Jim Newton, soon to debut as an op-ed columnist for the L.A. Times, writes in this week's New Yorker about the discovery of some long-lost papers that change what is known about President Dwight Eisenhower's 1961 speech warning of the rise of an American "military-industrial complex." Newton has a biography of Eisenhower coming out soon. From the magazine, which hits Monday:
At first, the library did not know what it had. As archivists began to go through the papers, however, they discovered a trove of drafts, memos, and research materials that had long been missing from the record of one of the twentieth century’s most important speeches.
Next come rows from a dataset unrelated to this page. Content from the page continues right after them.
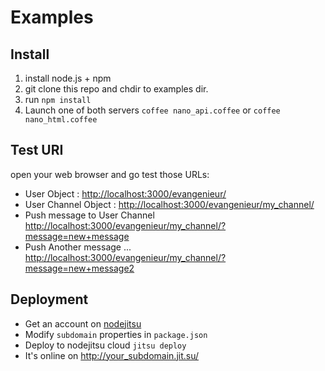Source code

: # Examples

## Install 

1. install node.js + npm 
2. git clone this repo and chdir to examples dir.
3. run `npm install`
3. Launch one of both servers `coffee nano_api.coffee` or `coffee nano_html.coffee`

## Test URI
open your web browser and go test those URLs:

  * User Object : [http://localhost:3000/evangenieur/](http://localhost:3000/evangenieur/)
  * User Channel Object : [http://localhost:3000/evangenieur/my_channel/](http://localhost:3000/evangenieur/my_channel)
  * Push message to User Channel [http://localhost:3000/evangenieur/my_channel/?message=new+message](http://localhost:3000/evangenieur/my_channel/?message=new+message)
  * Push Another message ... [http://localhost:3000/evangenieur/my_channel/?message=new+message2](http://localhost:3000/evangenieur/my_channel/?message=new+message2)

## Deployment

* Get an account on [nodejitsu](http://jit.su)
* Modify `subdomain` properties in `package.json`
* Deploy to nodejitsu cloud `jitsu deploy`
* It's online on http://your_subdomain.jit.su/
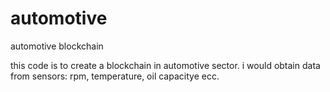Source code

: # automotive
automotive blockchain

this code is to create a blockchain in automotive sector.
i would obtain data from sensors: rpm, temperature, oil capacitye ecc.
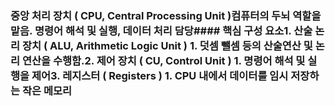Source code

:### 중앙 처리 장치 ( CPU, Central Processing Unit )컴퓨터의 두뇌 역할을 맡음. 명령어 해석 및 실행, 데이터 처리 담당#### 핵심 구성 요소1. 산술 논리 장치 ( ALU, Arithmetic Logic Unit ) 1. 덧셈 뺄셈 등의 산술연산 및 논리 연산을 수행함.2. 제어 장치 ( CU, Control Unit ) 1. 명령어 해석 및 실행을 제어3. 레지스터 ( Registers ) 1. CPU 내에서 데이터를 임시 저장하는 작은 메모리
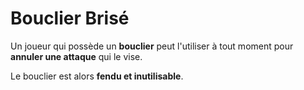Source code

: # Bouclier Brisé

Un joueur qui possède un **bouclier** peut l'utiliser à tout moment pour **annuler une attaque** qui le vise.

Le bouclier est alors **fendu et inutilisable**.
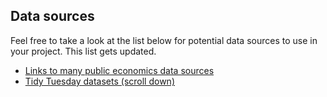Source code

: ## Data sources ##

Feel free to take a look at the list below for potential data sources to use in your project. This list gets updated.

* [Links to many public economics data sources](https://www.amherst.edu/academiclife/departments/economics/resources)
* [Tidy Tuesday datasets (scroll down)](https://github.com/rfordatascience/tidytuesday)

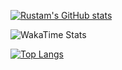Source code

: [![Rustam's GitHub stats](https://github-readme-stats.vercel.app/api?username=KomiljonovDev&count_private=true&show_icons=true&theme=react)](#)

![WakaTime Stats](https://github-readme-stats.vercel.app/api/wakatime?username=KomiljonovDev&layout=compact&theme=react)


[![Top Langs](https://github-readme-stats.vercel.app/api/top-langs/?username=KomiljonovDev&layout=compact&theme=react&langs_count=6)](#)
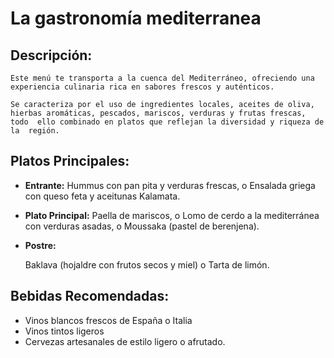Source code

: # La gastronomía mediterranea

## Descripción: 
    Este menú te transporta a la cuenca del Mediterráneo, ofreciendo una  experiencia culinaria rica en sabores frescos y auténticos. 

    Se caracteriza por el uso de ingredientes locales, aceites de oliva,  hierbas aromáticas, pescados, mariscos, verduras y frutas frescas, todo  ello combinado en platos que reflejan la diversidad y riqueza de la  región.

## Platos Principales:

- **Entrante:** Hummus con pan pita y verduras frescas,  o  Ensalada griega con queso feta y aceitunas Kalamata. 

- **Plato Principal:** Paella de mariscos,  o  Lomo de cerdo a la mediterránea con verduras asadas, o  Moussaka (pastel de berenjena). 

- **Postre:** 

  Baklava (hojaldre con frutos secos y miel) o  Tarta de limón.


## Bebidas Recomendadas:

- Vinos blancos frescos de España o Italia
- Vinos tintos ligeros
- Cervezas artesanales de estilo ligero o afrutado.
For fifty years, Americans have regarded Eisenhower’s Farewell Address with a mixture of awe and bewilderment. Speaking three nights before the end of his Presidency, in 1961, Eisenhower warned of a “scientific-technological élite” that would dominate public policy, and of a “military-industrial complex” that would claim “our toil, resources, and livelihood.”
In the decades since, Eisenhower’s warning has seemed prescient....
The Moos papers make clear that the address, far from being an afterthought, was among the most deliberate speeches of Eisenhower’s Presidency. Regarded in his day as inarticulate and detached, Eisenhower in these papers is fully engaged, grappling with the language of the text and the radical questions that it raised.
Also this: "Had Moos vacationed in Florida rather than in Minnesota, the documents might have disintegrated. Instead, the memos and drafts survived, snug in a boathouse corner, rejoining history just in time for the fiftieth anniversary of Eisenhower’s address."